TASK PROMPT. Filter the listing below, keeping only the lines with the word "result".

··········

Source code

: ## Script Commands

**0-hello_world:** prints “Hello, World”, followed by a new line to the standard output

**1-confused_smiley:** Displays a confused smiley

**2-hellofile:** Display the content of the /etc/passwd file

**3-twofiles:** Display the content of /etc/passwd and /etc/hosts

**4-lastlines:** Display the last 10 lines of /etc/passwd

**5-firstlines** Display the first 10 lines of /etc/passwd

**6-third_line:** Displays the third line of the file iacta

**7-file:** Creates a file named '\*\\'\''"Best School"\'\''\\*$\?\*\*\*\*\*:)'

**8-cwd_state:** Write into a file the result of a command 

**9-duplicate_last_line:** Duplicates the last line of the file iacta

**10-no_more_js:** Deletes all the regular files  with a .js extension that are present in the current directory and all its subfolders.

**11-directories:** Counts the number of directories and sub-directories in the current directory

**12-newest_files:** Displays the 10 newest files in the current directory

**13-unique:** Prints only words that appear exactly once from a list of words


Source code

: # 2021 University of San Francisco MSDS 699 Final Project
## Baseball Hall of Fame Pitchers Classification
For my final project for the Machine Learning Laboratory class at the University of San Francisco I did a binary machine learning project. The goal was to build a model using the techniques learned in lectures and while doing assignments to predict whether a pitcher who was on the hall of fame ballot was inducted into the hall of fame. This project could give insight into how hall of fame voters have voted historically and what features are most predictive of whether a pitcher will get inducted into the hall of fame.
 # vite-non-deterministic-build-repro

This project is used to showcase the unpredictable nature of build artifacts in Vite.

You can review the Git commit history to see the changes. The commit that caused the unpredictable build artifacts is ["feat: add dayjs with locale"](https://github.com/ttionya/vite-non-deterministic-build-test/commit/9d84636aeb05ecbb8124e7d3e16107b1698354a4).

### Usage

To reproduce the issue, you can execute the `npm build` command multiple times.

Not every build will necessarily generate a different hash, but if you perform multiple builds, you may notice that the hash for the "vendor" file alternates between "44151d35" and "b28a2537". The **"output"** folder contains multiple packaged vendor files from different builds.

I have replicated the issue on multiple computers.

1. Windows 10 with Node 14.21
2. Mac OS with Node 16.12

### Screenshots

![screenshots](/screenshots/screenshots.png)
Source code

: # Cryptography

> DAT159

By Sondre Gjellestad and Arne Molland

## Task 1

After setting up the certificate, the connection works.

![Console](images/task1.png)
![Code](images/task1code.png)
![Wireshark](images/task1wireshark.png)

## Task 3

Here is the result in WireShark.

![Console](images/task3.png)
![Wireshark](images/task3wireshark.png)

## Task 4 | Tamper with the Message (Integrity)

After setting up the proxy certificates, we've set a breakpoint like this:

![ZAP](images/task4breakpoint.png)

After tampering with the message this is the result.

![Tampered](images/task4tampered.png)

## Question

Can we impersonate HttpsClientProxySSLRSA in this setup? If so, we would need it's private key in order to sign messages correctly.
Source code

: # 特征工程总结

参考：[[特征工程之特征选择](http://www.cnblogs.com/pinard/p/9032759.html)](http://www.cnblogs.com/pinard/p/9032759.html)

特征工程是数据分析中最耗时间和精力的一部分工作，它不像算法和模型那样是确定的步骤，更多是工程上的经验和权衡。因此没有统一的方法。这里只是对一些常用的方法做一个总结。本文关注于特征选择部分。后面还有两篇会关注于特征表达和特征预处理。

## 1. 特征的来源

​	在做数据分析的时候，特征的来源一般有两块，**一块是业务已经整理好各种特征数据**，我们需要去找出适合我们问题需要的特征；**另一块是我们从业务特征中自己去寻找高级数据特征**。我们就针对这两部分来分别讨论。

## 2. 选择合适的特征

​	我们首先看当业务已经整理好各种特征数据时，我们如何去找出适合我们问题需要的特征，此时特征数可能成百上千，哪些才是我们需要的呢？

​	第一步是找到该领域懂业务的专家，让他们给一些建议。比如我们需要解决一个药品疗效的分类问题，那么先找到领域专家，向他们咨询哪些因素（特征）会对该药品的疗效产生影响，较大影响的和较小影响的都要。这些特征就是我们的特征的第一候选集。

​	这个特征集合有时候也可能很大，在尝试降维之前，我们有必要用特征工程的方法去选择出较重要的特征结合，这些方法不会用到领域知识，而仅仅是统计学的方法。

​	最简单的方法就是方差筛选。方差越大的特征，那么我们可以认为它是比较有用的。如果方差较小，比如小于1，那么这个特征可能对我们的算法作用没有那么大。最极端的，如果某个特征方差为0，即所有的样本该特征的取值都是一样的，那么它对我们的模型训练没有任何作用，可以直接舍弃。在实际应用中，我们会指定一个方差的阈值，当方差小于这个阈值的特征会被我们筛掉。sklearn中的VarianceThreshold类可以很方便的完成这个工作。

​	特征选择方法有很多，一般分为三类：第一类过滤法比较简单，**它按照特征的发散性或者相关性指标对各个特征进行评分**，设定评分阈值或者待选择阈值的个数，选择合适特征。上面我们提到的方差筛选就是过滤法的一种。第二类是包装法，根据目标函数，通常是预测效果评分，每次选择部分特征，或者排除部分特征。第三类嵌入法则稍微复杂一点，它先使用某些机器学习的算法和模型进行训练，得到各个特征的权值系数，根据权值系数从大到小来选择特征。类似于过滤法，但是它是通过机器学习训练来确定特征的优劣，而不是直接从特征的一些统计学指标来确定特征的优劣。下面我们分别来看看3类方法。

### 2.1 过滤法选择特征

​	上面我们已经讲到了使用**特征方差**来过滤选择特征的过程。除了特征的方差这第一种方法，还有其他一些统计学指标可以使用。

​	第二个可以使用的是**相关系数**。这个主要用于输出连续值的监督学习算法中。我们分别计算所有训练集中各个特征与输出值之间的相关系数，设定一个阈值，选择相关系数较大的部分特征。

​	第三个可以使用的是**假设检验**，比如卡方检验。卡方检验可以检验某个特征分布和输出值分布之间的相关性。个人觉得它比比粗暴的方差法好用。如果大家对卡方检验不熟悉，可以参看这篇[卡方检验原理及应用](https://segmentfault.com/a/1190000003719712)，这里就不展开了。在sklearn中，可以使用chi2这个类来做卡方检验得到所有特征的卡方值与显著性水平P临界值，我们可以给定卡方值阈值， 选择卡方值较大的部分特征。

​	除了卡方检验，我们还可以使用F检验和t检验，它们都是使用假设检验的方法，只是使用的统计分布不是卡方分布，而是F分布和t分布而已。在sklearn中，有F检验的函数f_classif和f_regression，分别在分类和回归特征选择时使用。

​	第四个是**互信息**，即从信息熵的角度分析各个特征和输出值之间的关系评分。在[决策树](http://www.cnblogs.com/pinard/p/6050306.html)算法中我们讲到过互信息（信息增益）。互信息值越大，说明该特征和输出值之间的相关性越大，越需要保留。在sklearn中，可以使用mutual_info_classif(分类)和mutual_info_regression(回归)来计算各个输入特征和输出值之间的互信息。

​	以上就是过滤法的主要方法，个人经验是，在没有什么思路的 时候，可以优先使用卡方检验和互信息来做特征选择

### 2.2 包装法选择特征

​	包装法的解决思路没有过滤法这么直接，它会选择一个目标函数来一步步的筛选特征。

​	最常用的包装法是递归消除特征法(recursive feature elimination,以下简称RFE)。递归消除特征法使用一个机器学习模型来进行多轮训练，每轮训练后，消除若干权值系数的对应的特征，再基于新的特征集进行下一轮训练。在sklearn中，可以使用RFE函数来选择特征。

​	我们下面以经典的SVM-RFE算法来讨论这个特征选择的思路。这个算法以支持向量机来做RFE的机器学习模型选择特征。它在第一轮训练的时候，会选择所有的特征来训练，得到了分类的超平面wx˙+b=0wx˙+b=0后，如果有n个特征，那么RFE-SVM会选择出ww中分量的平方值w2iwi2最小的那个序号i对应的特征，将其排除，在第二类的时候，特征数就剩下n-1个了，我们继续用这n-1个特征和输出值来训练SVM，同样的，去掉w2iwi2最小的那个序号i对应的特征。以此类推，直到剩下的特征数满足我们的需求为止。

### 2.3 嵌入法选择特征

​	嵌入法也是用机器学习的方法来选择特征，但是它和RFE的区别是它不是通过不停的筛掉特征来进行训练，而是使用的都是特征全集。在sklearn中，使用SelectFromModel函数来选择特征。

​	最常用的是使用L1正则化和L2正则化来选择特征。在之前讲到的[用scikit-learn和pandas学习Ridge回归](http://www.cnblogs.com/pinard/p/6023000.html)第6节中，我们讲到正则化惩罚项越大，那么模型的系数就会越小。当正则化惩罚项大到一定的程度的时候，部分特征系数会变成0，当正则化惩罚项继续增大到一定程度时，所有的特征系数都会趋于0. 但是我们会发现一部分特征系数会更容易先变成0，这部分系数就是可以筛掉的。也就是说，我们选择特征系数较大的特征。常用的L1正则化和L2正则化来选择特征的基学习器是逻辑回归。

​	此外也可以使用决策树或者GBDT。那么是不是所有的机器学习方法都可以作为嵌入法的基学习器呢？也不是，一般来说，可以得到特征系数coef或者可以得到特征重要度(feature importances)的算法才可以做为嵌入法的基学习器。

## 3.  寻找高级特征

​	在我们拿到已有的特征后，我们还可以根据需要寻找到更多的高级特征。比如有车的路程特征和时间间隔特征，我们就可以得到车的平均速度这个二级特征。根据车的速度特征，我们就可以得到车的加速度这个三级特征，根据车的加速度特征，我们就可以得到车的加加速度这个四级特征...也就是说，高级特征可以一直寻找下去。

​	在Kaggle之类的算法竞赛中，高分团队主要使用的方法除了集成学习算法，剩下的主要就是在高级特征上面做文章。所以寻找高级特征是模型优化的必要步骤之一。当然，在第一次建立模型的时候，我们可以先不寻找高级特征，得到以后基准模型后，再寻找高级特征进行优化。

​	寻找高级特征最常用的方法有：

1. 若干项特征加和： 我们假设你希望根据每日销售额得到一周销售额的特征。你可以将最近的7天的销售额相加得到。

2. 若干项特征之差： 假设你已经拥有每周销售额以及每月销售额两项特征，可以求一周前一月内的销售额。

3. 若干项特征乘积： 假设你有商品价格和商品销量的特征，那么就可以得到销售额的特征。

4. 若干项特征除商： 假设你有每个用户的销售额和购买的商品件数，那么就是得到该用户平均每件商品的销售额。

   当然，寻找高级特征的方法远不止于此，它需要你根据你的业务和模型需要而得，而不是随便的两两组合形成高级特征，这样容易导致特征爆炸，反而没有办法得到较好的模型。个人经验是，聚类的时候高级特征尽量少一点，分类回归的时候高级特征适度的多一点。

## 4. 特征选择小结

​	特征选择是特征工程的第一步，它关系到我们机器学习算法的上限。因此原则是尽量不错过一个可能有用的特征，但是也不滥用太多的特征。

··········

SOLUTION TO THIS EXERCISE.
**8-cwd_state:** Write into a file the result of a command 
Here is the result in WireShark.
After tampering with the message this is the result.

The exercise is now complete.